Eine einäugige Verrohung in den Medien.

Auch in der Schweiz versuchen politische Querschläger immer mal wieder, die SVP in die braune Ecke zu stellen. Nimmt eine Jungfunktionärin an einer öffentlichen Veranstaltung teil, wird das tatsachenwidrig zum «Geheimtreffen» umgelogen. Natürlich hagelt es bei jeder Begegnung mit rechten Personen sofort Forderungen nach Distanzierung, wird der SVP unterstellt, sie kokettiere mit angebräunten Rechtsradikalen.

Wenn sich hingegen in der Juso eine kommunistische Zelle bildet, die gerne im leninschen Sinne eine Kaderpartei gründen möchte, um damit ebenfalls im leninschen Sinne die Revolution in der Schweiz und die Machtergreifung des Proletariats vorzubereiten, ist das zwar lachhaft, aber weder innerhalb noch ausserhalb der SP werden Stimmen laut, die auch hier eine tatkräftige Distanzierung fordern.

Denn die Meinungsfreiheit ist eigentlich ein heiliges Gut. Eher unheilig geht damit schon seit Langem der deutsche Brachialkomiker Jan Böhmermann um. Der ging schon mehrfach über die Grenzen des guten Geschmacks, so verglich er beispielsweise die FDP mit der roten Terrorgruppe RAF. Klammheimliches Gelächter auf der Linken, rote Köpfe bei den Liberalen. Aber da wäre kein Sittenwächter in der Gutmenschenblase auf die Idee gekommen, das zu kritisieren oder gar eine Distanzierung zu fordern.
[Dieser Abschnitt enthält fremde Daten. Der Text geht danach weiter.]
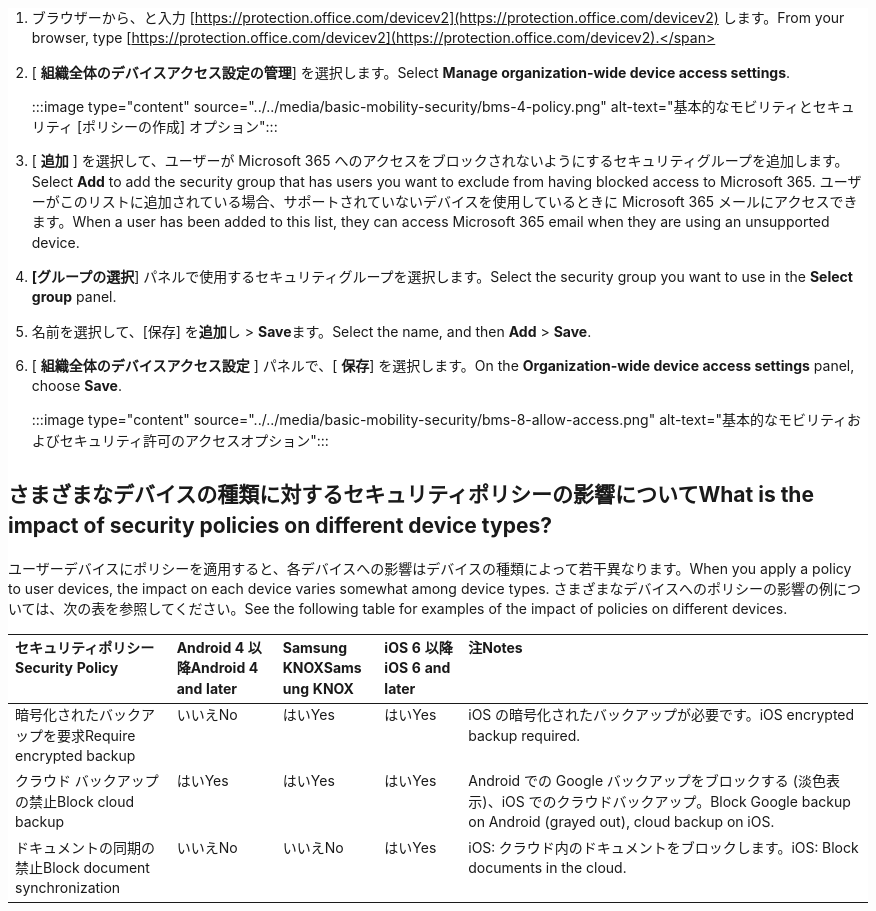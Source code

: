 1. <span data-ttu-id="294ad-170">ブラウザーから、と入力 [https://protection.office.com/devicev2](https://protection.office.com/devicev2) します。</span><span class="sxs-lookup"><span data-stu-id="294ad-170">From your browser, type [https://protection.office.com/devicev2](https://protection.office.com/devicev2).</span></span>

2. <span data-ttu-id="294ad-171">[ **組織全体のデバイスアクセス設定の管理**] を選択します。</span><span class="sxs-lookup"><span data-stu-id="294ad-171">Select **Manage organization-wide device access settings**.</span></span>

    :::image type="content" source="../../media/basic-mobility-security/bms-4-policy.png" alt-text="基本的なモビリティとセキュリティ [ポリシーの作成] オプション":::

3. <span data-ttu-id="294ad-173">[ **追加** ] を選択して、ユーザーが Microsoft 365 へのアクセスをブロックされないようにするセキュリティグループを追加します。</span><span class="sxs-lookup"><span data-stu-id="294ad-173">Select **Add** to add the security group that has users you want to exclude from having blocked access to Microsoft 365.</span></span> <span data-ttu-id="294ad-174">ユーザーがこのリストに追加されている場合、サポートされていないデバイスを使用しているときに Microsoft 365 メールにアクセスできます。</span><span class="sxs-lookup"><span data-stu-id="294ad-174">When a user has been added to this list, they can access Microsoft 365 email when they are using an unsupported device.</span></span>

4. <span data-ttu-id="294ad-175">**[グループの選択**] パネルで使用するセキュリティグループを選択します。</span><span class="sxs-lookup"><span data-stu-id="294ad-175">Select the security group you want to use in the **Select group** panel.</span></span>

5. <span data-ttu-id="294ad-176">名前を選択して、[保存] を**追加**し  >  **Save**ます。</span><span class="sxs-lookup"><span data-stu-id="294ad-176">Select the name, and then **Add** > **Save**.</span></span>

6. <span data-ttu-id="294ad-177">[ **組織全体のデバイスアクセス設定** ] パネルで、[ **保存**] を選択します。</span><span class="sxs-lookup"><span data-stu-id="294ad-177">On the **Organization-wide device access settings** panel, choose **Save**.</span></span>

    :::image type="content" source="../../media/basic-mobility-security/bms-8-allow-access.png" alt-text="基本的なモビリティおよびセキュリティ許可のアクセスオプション":::

## <a name="what-is-the-impact-of-security-policies-on-different-device-types"></a><span data-ttu-id="294ad-179">さまざまなデバイスの種類に対するセキュリティポリシーの影響について</span><span class="sxs-lookup"><span data-stu-id="294ad-179">What is the impact of security policies on different device types?</span></span>

<span data-ttu-id="294ad-180">ユーザーデバイスにポリシーを適用すると、各デバイスへの影響はデバイスの種類によって若干異なります。</span><span class="sxs-lookup"><span data-stu-id="294ad-180">When you apply a policy to user devices, the impact on each device varies somewhat among device types.</span></span> <span data-ttu-id="294ad-181">さまざまなデバイスへのポリシーの影響の例については、次の表を参照してください。</span><span class="sxs-lookup"><span data-stu-id="294ad-181">See the following table for examples of the impact of policies on different devices.</span></span>

|<span data-ttu-id="294ad-182">**セキュリティポリシー**</span><span class="sxs-lookup"><span data-stu-id="294ad-182">**Security Policy**</span></span>|<span data-ttu-id="294ad-183">**Android 4 以降**</span><span class="sxs-lookup"><span data-stu-id="294ad-183">**Android 4 and later**</span></span>|<span data-ttu-id="294ad-184">**Samsung KNOX**</span><span class="sxs-lookup"><span data-stu-id="294ad-184">**Samsung KNOX**</span></span>|<span data-ttu-id="294ad-185">**iOS 6 以降**</span><span class="sxs-lookup"><span data-stu-id="294ad-185">**iOS 6 and later**</span></span>|<span data-ttu-id="294ad-186">**注**</span><span class="sxs-lookup"><span data-stu-id="294ad-186">**Notes**</span></span>|
|:-----|:-----|:-----|:-----|:-----|
|<span data-ttu-id="294ad-187">暗号化されたバックアップを要求</span><span class="sxs-lookup"><span data-stu-id="294ad-187">Require encrypted backup</span></span>|<span data-ttu-id="294ad-188">いいえ</span><span class="sxs-lookup"><span data-stu-id="294ad-188">No</span></span>|<span data-ttu-id="294ad-189">はい</span><span class="sxs-lookup"><span data-stu-id="294ad-189">Yes</span></span>|<span data-ttu-id="294ad-190">はい</span><span class="sxs-lookup"><span data-stu-id="294ad-190">Yes</span></span>|<span data-ttu-id="294ad-191">iOS の暗号化されたバックアップが必要です。</span><span class="sxs-lookup"><span data-stu-id="294ad-191">iOS encrypted backup required.</span></span>|
|<span data-ttu-id="294ad-192">クラウド バックアップの禁止</span><span class="sxs-lookup"><span data-stu-id="294ad-192">Block cloud backup</span></span>|<span data-ttu-id="294ad-193">はい</span><span class="sxs-lookup"><span data-stu-id="294ad-193">Yes</span></span>|<span data-ttu-id="294ad-194">はい</span><span class="sxs-lookup"><span data-stu-id="294ad-194">Yes</span></span>|<span data-ttu-id="294ad-195">はい</span><span class="sxs-lookup"><span data-stu-id="294ad-195">Yes</span></span>|<span data-ttu-id="294ad-196">Android での Google バックアップをブロックする (淡色表示)、iOS でのクラウドバックアップ。</span><span class="sxs-lookup"><span data-stu-id="294ad-196">Block Google backup on Android (grayed out), cloud backup on iOS.</span></span>|
|<span data-ttu-id="294ad-197">ドキュメントの同期の禁止</span><span class="sxs-lookup"><span data-stu-id="294ad-197">Block document synchronization</span></span>|<span data-ttu-id="294ad-198">いいえ</span><span class="sxs-lookup"><span data-stu-id="294ad-198">No</span></span>|<span data-ttu-id="294ad-199">いいえ</span><span class="sxs-lookup"><span data-stu-id="294ad-199">No</span></span>|<span data-ttu-id="294ad-200">はい</span><span class="sxs-lookup"><span data-stu-id="294ad-200">Yes</span></span>|<span data-ttu-id="294ad-201">iOS: クラウド内のドキュメントをブロックします。</span><span class="sxs-lookup"><span data-stu-id="294ad-201">iOS: Block documents in the cloud.</span></span>|
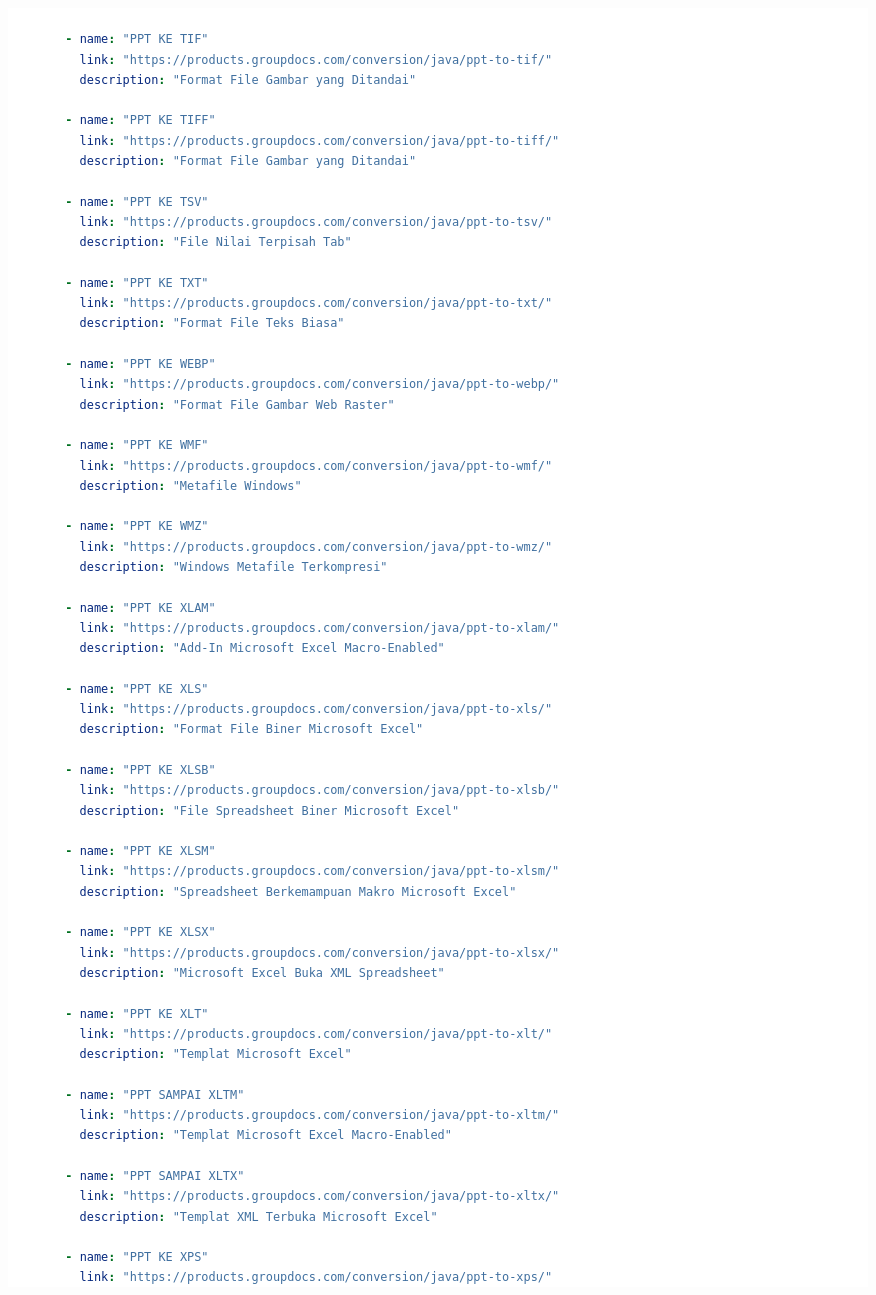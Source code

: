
 ```yaml

        - name: "PPT KE TIF"
          link: "https://products.groupdocs.com/conversion/java/ppt-to-tif/"
          description: "Format File Gambar yang Ditandai"

        - name: "PPT KE TIFF"
          link: "https://products.groupdocs.com/conversion/java/ppt-to-tiff/"
          description: "Format File Gambar yang Ditandai"

        - name: "PPT KE TSV"
          link: "https://products.groupdocs.com/conversion/java/ppt-to-tsv/"
          description: "File Nilai Terpisah Tab"

        - name: "PPT KE TXT"
          link: "https://products.groupdocs.com/conversion/java/ppt-to-txt/"
          description: "Format File Teks Biasa"

        - name: "PPT KE WEBP"
          link: "https://products.groupdocs.com/conversion/java/ppt-to-webp/"
          description: "Format File Gambar Web Raster"

        - name: "PPT KE WMF"
          link: "https://products.groupdocs.com/conversion/java/ppt-to-wmf/"
          description: "Metafile Windows"

        - name: "PPT KE WMZ"
          link: "https://products.groupdocs.com/conversion/java/ppt-to-wmz/"
          description: "Windows Metafile Terkompresi"

        - name: "PPT KE XLAM"
          link: "https://products.groupdocs.com/conversion/java/ppt-to-xlam/"
          description: "Add-In Microsoft Excel Macro-Enabled"

        - name: "PPT KE XLS"
          link: "https://products.groupdocs.com/conversion/java/ppt-to-xls/"
          description: "Format File Biner Microsoft Excel"

        - name: "PPT KE XLSB"
          link: "https://products.groupdocs.com/conversion/java/ppt-to-xlsb/"
          description: "File Spreadsheet Biner Microsoft Excel"

        - name: "PPT KE XLSM"
          link: "https://products.groupdocs.com/conversion/java/ppt-to-xlsm/"
          description: "Spreadsheet Berkemampuan Makro Microsoft Excel"

        - name: "PPT KE XLSX"
          link: "https://products.groupdocs.com/conversion/java/ppt-to-xlsx/"
          description: "Microsoft Excel Buka XML Spreadsheet"

        - name: "PPT KE XLT"
          link: "https://products.groupdocs.com/conversion/java/ppt-to-xlt/"
          description: "Templat Microsoft Excel"

        - name: "PPT SAMPAI XLTM"
          link: "https://products.groupdocs.com/conversion/java/ppt-to-xltm/"
          description: "Templat Microsoft Excel Macro-Enabled"

        - name: "PPT SAMPAI XLTX"
          link: "https://products.groupdocs.com/conversion/java/ppt-to-xltx/"
          description: "Templat XML Terbuka Microsoft Excel"

        - name: "PPT KE XPS"
          link: "https://products.groupdocs.com/conversion/java/ppt-to-xps/"
```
Also macht Böhmermann ungeniert weiter. So keilte er: «Sandra Maischberger lädt Nazis in ihre Talkshow ein, damit Nazis nach der Machtergreifung Sandra Maischberger auch ihre Talkshow einladen.» Vielleicht erhofft sich der Staatsfunker beim ZDF, langsam den Narrenstatus zu bekommen. Kann nichts dafür, muss man nicht ernst nehmen.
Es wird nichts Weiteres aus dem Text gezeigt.